His new letter relates to concerns about how the smaller societies communicate what songs they represent, and allegations that AllTrack and Pro Music Rights are misleading potential licensees. 

“While both entities feign legitimacy”, Fitzgerald writes in a letter to the FTC, “it is unclear whether AllTrack or Pro Music Rights have amassed a repertoire that a licensee would find valuable to its business. Worse, however, it appears both entities may be misrepresenting to licensees the bodies of work they actually manage, thereby pressuring businesses to obtain a performance licence they may not need”.

In most countries a single collecting society represents songwriters and music publishers in those scenarios where collective licensing applies, meaning broadcasters, concert promoters, venues, clubs and bars can get a single blanket licence covering more or less all songs. 

However, in the US, to get a true blanket licence you need separate licences from all the different PROs, including the big two, BMI and ASCAP, as well as SESAC, GMR, AllTrack and Pro Music Rights. 

A recent inquiry by the US Copyright Office - instigated by a letter from three Congress members, including Fitzgerald - considered the increase in the number of PROs over the last fifteen years. 

GMR launched in 2013 to represent premiere league songwriters, while AllTrack - founded in 2017 - aims to service and support independent and grassroots music creators. Pro Music Rights launched in 2018, bringing the total number of US PROs to six.

Last month the Copyright Office sent a summary of the responses it received to its inquiry to Fitzgerald and his colleagues in Congress. It didn’t propose any particular reforms for how collective licensing works, but stressed that licensees would like a “central, authoritative repertoire database” so they can identify what songs are controlled by what societies, and therefore what licences they require. 

The Copyright Office's letter also noted the recent announcement that SESAC and GMR are joining Songview, the existing portal that already combines ASCAP and BMI songs data. However, both AllTrack and Pro Music Rights still sit outside that combined database. And, the Copyright Office added, there are particular “accessibility and transparency” issues about those two organisation’s respective repertoires. 

Fitzgerald’s new letter to the FTC hones in on those concerns. He writes that Pro Music Rights “claims to represent a market share of 7.4% in the US”, yet according to comments made by BMI, that “would equate to more rights management than a combined SESAC and GMR”. Which seems unlikely. Although, of course, that depends on how you define ‘market share’. 

The Congress member's main complaint about AllTrack is that it lists Billy Ray Cyrus and No Doubt on its website, but those artists are not direct members, instead the society has an interest in a song recorded by Cyrus and another recorded by No Doubt. 

Of course, a licence covering the songs is necessary if either of those recordings are played, so that’s not strictly misleading. But Fitzgerald is nevertheless concerned that AllTrack does not “represent the artists themselves or a substantial volume of their recorded works”. 

Whether any of this violates federal laws around unfair or deceptive practices would be for the FTC to ascertain, if it decides to undertake an investigation.
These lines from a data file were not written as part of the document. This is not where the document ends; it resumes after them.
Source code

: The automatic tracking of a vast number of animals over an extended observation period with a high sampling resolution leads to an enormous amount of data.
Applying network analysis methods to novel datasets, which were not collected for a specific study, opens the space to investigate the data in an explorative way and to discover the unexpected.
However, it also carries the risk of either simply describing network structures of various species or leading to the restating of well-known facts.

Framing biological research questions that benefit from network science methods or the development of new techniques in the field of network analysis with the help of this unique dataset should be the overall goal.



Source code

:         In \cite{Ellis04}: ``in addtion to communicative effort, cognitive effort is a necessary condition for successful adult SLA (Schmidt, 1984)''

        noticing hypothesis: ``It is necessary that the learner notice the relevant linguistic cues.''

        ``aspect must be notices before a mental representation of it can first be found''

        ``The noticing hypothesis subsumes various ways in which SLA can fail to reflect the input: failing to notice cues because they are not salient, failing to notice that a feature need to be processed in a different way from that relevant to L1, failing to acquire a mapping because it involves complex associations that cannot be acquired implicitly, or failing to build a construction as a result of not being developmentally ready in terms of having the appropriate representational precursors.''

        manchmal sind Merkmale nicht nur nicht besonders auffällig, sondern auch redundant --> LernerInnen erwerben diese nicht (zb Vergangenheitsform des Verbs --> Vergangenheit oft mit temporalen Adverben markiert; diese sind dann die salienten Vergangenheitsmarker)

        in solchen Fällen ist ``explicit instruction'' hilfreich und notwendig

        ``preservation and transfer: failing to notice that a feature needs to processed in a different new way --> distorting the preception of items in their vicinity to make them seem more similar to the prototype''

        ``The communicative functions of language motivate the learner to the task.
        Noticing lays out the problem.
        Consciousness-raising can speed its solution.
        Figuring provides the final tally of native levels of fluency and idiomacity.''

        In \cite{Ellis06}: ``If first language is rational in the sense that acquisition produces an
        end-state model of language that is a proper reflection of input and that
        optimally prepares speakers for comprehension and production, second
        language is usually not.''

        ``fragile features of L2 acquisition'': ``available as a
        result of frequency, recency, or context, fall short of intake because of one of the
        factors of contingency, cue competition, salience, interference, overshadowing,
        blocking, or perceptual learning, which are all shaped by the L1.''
Though, presumably issues around repertoire transparency could be overcome if the two smaller PROs also integrated with Songview, assuming that was possible in some way. 

But for now, the often outspoken CEO of Pro Music Rights, Jake Noch, has told Billboard that he “categorically rejects the false and misleading claims contained in Representative Fitzgerald’s letter to the FTC”, adding that his rights organisation operates in full compliance with US law and “has consistently registered its repertory data with recognised industry partners and verification platforms”.